• [AIM OF THE TASK] Would you restate every entry that follows, word for word, and leave out the pictures?
◆ ◆ ◆
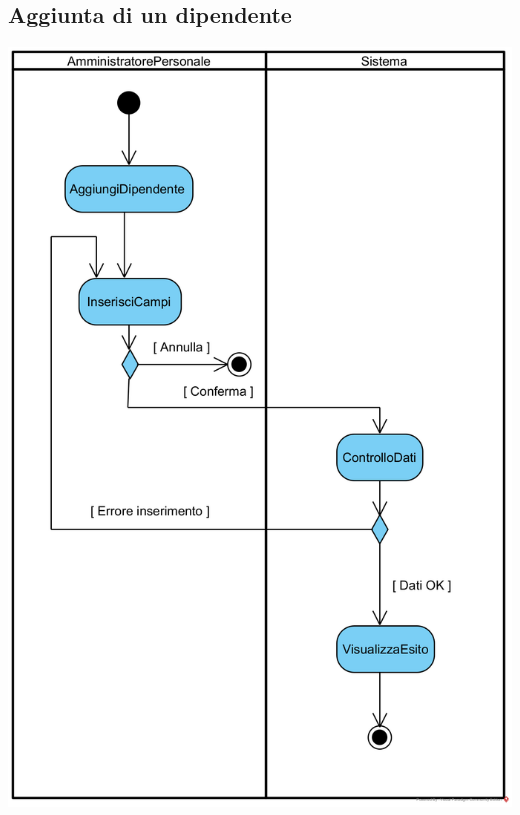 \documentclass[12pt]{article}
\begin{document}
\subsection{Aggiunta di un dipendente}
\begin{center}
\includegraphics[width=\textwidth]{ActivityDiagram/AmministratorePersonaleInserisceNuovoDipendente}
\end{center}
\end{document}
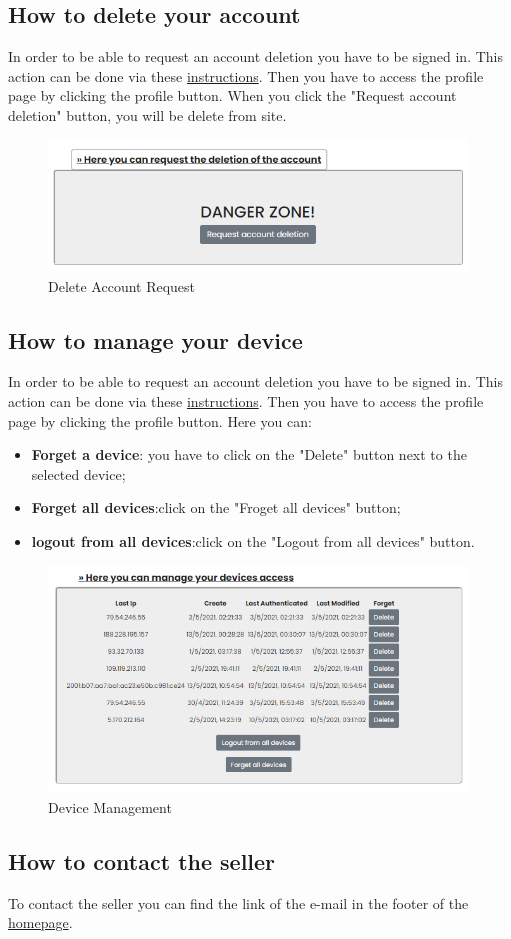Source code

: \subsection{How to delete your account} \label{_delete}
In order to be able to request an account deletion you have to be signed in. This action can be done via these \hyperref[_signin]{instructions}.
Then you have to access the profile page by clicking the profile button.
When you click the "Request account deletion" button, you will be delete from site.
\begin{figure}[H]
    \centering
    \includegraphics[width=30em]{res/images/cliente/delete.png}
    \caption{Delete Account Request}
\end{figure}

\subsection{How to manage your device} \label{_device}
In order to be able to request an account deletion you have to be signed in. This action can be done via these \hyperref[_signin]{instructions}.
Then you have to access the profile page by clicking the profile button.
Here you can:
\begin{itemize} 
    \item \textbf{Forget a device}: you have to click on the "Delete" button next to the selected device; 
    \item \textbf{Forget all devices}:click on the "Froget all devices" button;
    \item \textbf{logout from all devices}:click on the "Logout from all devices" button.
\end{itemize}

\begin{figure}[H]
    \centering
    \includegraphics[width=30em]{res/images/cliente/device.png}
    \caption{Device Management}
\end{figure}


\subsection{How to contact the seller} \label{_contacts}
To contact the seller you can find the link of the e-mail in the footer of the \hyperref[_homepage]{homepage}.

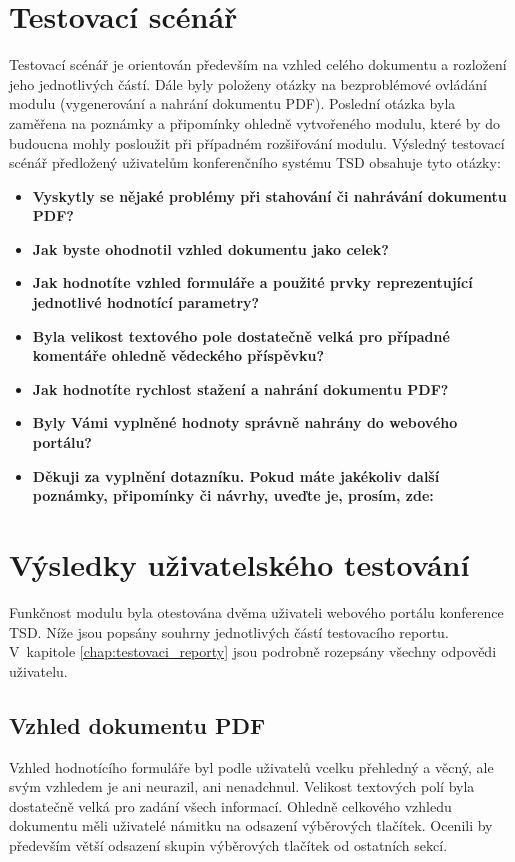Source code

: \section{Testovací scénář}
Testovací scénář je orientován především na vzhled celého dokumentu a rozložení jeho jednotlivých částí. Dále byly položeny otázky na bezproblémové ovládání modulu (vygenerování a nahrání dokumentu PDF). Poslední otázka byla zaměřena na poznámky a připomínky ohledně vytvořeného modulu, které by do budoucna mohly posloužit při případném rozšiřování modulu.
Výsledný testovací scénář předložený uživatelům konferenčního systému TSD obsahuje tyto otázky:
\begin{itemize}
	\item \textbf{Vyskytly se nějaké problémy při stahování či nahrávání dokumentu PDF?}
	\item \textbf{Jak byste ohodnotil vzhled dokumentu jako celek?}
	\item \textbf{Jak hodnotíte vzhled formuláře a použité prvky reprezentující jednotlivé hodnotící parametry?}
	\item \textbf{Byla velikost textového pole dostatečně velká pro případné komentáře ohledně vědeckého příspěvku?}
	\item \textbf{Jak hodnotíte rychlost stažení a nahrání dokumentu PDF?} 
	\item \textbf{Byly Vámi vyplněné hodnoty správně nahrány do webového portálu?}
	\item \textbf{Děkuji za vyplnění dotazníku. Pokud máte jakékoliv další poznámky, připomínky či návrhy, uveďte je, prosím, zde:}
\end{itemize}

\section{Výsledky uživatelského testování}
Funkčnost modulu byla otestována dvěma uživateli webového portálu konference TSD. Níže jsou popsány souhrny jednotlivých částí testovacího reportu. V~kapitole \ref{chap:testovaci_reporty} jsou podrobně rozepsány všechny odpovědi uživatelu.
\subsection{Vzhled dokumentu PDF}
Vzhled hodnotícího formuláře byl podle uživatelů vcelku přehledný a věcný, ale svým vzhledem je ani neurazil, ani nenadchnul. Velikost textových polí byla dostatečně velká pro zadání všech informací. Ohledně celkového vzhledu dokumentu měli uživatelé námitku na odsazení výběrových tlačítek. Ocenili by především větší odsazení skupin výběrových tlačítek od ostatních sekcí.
◆ ◆ ◆
• [ANSWER TO THE PROBLEM]
 \documentclass[12pt]{article}
\begin{document}
\subsection{Aggiunta di un dipendente}
\begin{center}
\includegraphics[width=\textwidth]{ActivityDiagram/AmministratorePersonaleInserisceNuovoDipendente}
\end{center}
\end{document}
Source code

: \subsection{How to delete your account} \label{_delete}
In order to be able to request an account deletion you have to be signed in. This action can be done via these \hyperref[_signin]{instructions}.
Then you have to access the profile page by clicking the profile button.
When you click the "Request account deletion" button, you will be delete from site.
\begin{figure}[H]
    \centering
    \includegraphics[width=30em]{res/images/cliente/delete.png}
    \caption{Delete Account Request}
\end{figure}

\subsection{How to manage your device} \label{_device}
In order to be able to request an account deletion you have to be signed in. This action can be done via these \hyperref[_signin]{instructions}.
Then you have to access the profile page by clicking the profile button.
Here you can:
\begin{itemize} 
    \item \textbf{Forget a device}: you have to click on the "Delete" button next to the selected device; 
    \item \textbf{Forget all devices}:click on the "Froget all devices" button;
    \item \textbf{logout from all devices}:click on the "Logout from all devices" button.
\end{itemize}

\begin{figure}[H]
    \centering
    \includegraphics[width=30em]{res/images/cliente/device.png}
    \caption{Device Management}
\end{figure}


\subsection{How to contact the seller} \label{_contacts}
To contact the seller you can find the link of the e-mail in the footer of the \hyperref[_homepage]{homepage}.

Source code

: \section{Testovací scénář}
Testovací scénář je orientován především na vzhled celého dokumentu a rozložení jeho jednotlivých částí. Dále byly položeny otázky na bezproblémové ovládání modulu (vygenerování a nahrání dokumentu PDF). Poslední otázka byla zaměřena na poznámky a připomínky ohledně vytvořeného modulu, které by do budoucna mohly posloužit při případném rozšiřování modulu.
Výsledný testovací scénář předložený uživatelům konferenčního systému TSD obsahuje tyto otázky:
\begin{itemize}
	\item \textbf{Vyskytly se nějaké problémy při stahování či nahrávání dokumentu PDF?}
	\item \textbf{Jak byste ohodnotil vzhled dokumentu jako celek?}
	\item \textbf{Jak hodnotíte vzhled formuláře a použité prvky reprezentující jednotlivé hodnotící parametry?}
	\item \textbf{Byla velikost textového pole dostatečně velká pro případné komentáře ohledně vědeckého příspěvku?}
	\item \textbf{Jak hodnotíte rychlost stažení a nahrání dokumentu PDF?} 
	\item \textbf{Byly Vámi vyplněné hodnoty správně nahrány do webového portálu?}
	\item \textbf{Děkuji za vyplnění dotazníku. Pokud máte jakékoliv další poznámky, připomínky či návrhy, uveďte je, prosím, zde:}
\end{itemize}

\section{Výsledky uživatelského testování}
Funkčnost modulu byla otestována dvěma uživateli webového portálu konference TSD. Níže jsou popsány souhrny jednotlivých částí testovacího reportu. V~kapitole \ref{chap:testovaci_reporty} jsou podrobně rozepsány všechny odpovědi uživatelu.
\subsection{Vzhled dokumentu PDF}
Vzhled hodnotícího formuláře byl podle uživatelů vcelku přehledný a věcný, ale svým vzhledem je ani neurazil, ani nenadchnul. Velikost textových polí byla dostatečně velká pro zadání všech informací. Ohledně celkového vzhledu dokumentu měli uživatelé námitku na odsazení výběrových tlačítek. Ocenili by především větší odsazení skupin výběrových tlačítek od ostatních sekcí.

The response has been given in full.